*Directions:*
Please write out the line containing "public API exports" and each line after it through the end of the data, exactly, and nothing else.

Saved entries:

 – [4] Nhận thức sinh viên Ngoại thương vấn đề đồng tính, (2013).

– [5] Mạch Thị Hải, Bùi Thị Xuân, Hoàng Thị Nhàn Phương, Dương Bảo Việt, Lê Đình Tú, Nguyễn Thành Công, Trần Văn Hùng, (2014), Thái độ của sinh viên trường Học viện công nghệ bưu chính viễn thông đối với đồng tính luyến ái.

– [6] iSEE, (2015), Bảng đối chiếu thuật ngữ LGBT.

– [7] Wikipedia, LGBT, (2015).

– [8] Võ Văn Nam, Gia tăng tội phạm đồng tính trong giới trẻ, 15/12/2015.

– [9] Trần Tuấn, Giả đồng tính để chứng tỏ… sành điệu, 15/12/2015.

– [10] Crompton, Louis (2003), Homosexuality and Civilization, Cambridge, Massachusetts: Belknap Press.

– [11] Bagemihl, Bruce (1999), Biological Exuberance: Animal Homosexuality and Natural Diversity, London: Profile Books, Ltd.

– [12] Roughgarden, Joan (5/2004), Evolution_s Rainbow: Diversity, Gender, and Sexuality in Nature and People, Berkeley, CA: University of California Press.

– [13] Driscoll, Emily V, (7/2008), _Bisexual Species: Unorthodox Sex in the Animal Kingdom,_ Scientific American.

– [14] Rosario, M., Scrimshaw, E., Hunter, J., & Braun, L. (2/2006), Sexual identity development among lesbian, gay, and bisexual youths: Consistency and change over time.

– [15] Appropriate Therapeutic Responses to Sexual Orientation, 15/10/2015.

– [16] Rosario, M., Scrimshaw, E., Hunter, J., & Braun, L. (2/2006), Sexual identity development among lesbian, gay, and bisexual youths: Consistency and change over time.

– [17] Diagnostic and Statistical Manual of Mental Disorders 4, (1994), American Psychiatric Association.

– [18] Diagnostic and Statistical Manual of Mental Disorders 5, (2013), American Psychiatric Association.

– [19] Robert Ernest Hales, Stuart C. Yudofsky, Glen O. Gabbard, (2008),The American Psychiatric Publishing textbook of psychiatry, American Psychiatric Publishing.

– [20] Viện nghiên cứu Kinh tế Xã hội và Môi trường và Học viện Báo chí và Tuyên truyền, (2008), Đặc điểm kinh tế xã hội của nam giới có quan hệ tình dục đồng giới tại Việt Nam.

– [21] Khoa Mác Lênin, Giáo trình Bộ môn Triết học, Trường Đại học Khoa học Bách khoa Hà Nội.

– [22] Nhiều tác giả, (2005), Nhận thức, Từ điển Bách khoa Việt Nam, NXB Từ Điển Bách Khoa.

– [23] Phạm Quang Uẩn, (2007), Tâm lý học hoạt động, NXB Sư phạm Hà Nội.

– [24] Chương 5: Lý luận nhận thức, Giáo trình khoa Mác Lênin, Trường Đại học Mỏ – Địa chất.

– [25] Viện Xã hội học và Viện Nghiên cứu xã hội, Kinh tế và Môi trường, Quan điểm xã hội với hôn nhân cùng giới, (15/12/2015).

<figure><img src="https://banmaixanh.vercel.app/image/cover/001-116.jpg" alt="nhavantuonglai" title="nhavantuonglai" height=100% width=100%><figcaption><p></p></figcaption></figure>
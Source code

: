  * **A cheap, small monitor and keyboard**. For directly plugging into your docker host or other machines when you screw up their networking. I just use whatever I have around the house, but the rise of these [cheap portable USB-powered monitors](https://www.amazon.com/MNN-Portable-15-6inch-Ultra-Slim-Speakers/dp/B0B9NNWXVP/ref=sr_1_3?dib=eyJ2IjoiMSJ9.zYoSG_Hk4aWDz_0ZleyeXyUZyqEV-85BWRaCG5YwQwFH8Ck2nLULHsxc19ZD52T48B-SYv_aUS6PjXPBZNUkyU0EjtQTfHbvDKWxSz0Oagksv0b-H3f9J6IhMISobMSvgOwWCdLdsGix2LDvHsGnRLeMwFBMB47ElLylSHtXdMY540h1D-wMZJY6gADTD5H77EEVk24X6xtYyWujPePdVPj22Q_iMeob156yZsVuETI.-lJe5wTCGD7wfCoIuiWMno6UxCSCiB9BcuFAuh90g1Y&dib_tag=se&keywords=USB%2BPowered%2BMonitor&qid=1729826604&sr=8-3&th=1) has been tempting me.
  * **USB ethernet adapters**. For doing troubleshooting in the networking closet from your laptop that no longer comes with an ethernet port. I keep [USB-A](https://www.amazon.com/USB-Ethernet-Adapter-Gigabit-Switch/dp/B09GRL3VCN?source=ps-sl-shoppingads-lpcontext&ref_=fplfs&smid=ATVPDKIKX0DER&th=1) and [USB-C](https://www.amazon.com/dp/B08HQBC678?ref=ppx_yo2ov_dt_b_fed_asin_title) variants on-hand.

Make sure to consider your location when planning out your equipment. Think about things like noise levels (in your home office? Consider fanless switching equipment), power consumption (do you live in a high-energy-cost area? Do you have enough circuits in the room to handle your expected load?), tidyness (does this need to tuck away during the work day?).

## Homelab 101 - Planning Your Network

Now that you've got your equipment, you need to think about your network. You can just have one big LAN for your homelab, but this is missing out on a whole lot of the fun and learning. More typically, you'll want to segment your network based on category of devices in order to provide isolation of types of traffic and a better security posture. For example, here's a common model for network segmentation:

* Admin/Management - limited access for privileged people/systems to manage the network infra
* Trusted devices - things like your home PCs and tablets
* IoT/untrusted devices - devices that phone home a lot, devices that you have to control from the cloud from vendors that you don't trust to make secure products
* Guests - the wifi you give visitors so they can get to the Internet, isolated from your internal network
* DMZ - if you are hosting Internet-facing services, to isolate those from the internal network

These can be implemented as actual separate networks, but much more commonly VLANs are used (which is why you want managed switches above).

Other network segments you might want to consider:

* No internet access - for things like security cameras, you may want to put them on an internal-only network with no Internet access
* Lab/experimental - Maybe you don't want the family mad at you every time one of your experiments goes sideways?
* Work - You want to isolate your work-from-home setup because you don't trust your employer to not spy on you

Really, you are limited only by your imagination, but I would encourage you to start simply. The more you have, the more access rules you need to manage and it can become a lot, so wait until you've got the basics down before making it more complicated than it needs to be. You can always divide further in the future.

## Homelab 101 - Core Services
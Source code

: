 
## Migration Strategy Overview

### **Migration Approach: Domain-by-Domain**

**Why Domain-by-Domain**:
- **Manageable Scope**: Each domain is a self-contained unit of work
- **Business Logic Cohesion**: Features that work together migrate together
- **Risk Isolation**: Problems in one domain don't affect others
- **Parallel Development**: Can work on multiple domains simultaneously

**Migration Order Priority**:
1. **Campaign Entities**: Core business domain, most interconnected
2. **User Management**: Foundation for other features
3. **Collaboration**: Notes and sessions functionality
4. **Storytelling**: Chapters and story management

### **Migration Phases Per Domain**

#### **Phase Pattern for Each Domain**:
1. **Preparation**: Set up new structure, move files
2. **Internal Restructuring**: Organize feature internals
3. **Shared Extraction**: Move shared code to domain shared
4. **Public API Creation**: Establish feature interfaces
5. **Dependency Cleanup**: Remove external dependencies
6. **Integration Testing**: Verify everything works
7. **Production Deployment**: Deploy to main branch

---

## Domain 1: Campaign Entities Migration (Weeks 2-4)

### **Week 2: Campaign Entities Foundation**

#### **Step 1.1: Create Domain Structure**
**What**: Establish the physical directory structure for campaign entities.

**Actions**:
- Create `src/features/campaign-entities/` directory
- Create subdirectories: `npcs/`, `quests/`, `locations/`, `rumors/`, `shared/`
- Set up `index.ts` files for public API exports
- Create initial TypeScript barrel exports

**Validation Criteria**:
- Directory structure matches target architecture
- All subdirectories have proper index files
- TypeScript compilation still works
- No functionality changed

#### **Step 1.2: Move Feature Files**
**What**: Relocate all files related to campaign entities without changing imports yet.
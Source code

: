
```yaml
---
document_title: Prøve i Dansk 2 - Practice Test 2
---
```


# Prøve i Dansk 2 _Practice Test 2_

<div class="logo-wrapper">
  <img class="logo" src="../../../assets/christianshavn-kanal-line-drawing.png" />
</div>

*Response to this exercise:*
- Set up `index.ts` files for public API exports
- Create initial TypeScript barrel exports

**Validation Criteria**:
- Directory structure matches target architecture
- All subdirectories have proper index files
- TypeScript compilation still works
- No functionality changed

#### **Step 1.2: Move Feature Files**
**What**: Relocate all files related to campaign entities without changing imports yet.
Source code

:
```yaml
---
document_title: Prøve i Dansk 2 - Practice Test 2
---
```


# Prøve i Dansk 2 _Practice Test 2_

<div class="logo-wrapper">
  <img class="logo" src="../../../assets/christianshavn-kanal-line-drawing.png" />
</div>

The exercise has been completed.